Problem requirements
Using the listing below, give the number of lines where "states" appears, and nothing else.

Excerpted data
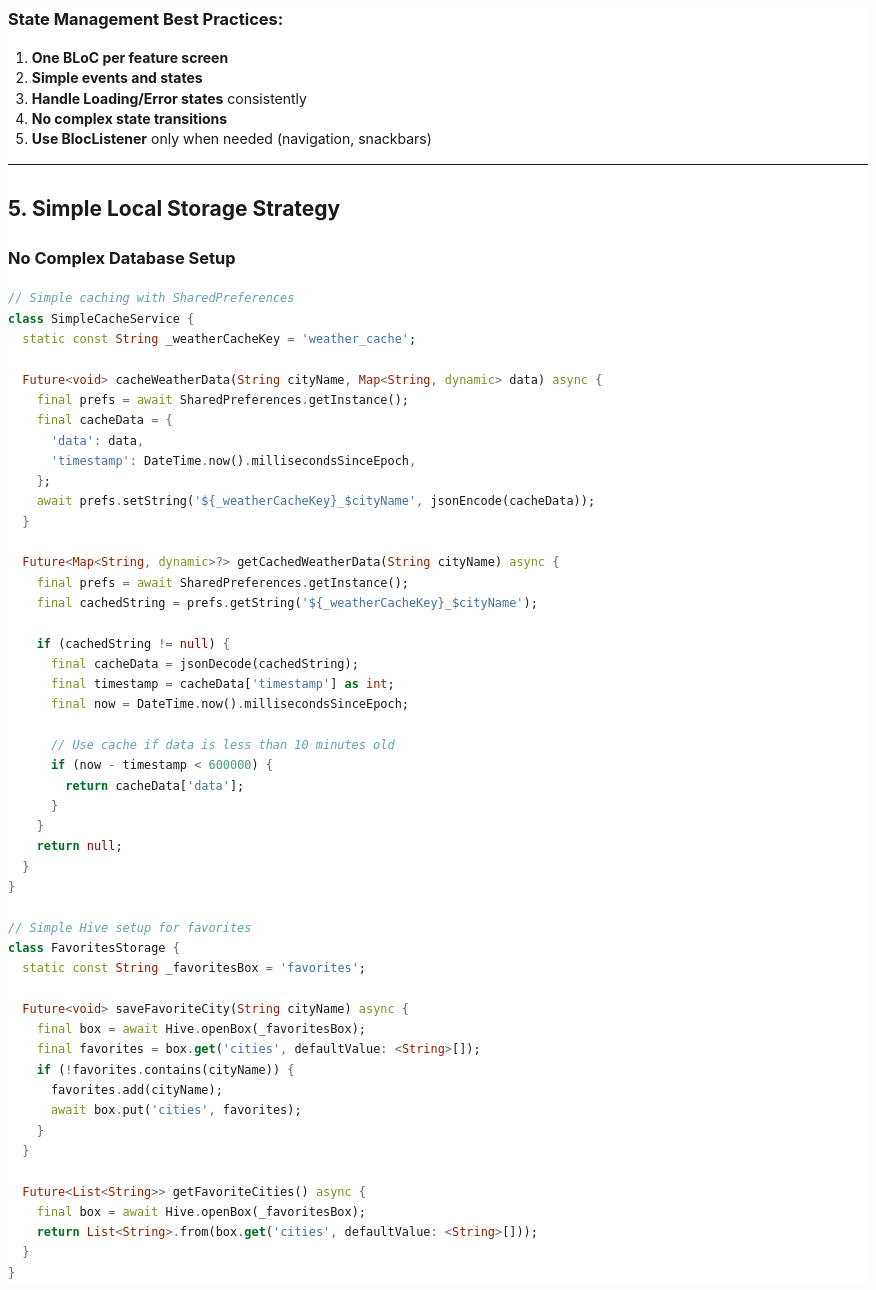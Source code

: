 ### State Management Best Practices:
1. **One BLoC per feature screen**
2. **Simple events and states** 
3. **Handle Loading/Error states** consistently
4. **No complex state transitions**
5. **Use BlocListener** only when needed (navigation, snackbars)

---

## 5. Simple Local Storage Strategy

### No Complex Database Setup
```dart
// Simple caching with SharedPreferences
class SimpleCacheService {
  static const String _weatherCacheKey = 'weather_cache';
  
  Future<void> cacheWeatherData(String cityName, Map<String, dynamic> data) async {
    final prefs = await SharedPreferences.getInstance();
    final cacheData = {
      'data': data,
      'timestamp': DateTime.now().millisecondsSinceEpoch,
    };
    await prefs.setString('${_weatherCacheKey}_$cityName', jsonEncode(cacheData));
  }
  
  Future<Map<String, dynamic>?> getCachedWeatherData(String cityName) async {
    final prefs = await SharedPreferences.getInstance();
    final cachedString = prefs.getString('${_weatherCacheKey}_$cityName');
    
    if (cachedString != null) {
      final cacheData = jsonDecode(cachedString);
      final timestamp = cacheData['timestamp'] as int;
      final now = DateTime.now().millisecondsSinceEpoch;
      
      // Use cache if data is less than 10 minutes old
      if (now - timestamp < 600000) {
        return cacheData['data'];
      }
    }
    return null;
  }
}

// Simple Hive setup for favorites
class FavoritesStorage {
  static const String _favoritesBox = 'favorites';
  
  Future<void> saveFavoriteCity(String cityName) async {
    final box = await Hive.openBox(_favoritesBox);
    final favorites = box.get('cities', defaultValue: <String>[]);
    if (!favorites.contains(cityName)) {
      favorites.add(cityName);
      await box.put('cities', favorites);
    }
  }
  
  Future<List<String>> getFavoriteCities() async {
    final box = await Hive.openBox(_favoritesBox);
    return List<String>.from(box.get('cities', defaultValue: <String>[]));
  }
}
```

Final answer
2